How many lines of the data contain the string "issues"? Write the number and nothing more.

INFORMATION SUPPLIED section start

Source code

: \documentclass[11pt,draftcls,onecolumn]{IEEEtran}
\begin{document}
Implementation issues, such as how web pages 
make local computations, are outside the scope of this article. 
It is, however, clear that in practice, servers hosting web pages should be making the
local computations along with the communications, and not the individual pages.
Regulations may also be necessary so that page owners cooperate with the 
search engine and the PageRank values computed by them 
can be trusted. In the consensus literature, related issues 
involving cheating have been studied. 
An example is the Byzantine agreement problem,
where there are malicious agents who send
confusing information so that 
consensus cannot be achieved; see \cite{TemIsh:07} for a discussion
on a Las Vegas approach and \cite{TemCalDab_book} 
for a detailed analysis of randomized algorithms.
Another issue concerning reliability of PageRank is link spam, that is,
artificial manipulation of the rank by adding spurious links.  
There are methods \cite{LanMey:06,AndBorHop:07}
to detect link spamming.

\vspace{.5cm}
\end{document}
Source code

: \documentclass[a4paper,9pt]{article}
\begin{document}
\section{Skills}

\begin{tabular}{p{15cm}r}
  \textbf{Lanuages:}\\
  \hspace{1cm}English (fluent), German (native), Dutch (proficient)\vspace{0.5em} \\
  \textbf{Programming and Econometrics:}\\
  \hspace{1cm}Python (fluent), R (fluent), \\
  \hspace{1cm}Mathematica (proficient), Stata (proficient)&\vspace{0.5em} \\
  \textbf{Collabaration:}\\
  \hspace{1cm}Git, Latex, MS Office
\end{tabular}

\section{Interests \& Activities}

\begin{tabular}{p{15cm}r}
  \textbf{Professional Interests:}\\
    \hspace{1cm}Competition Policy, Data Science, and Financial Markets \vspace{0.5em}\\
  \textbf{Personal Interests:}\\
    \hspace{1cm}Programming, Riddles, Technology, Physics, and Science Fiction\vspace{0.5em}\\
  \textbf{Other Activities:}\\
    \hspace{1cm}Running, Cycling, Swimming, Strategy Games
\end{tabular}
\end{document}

INFORMATION SUPPLIED section end

- [THE ANSWER]
2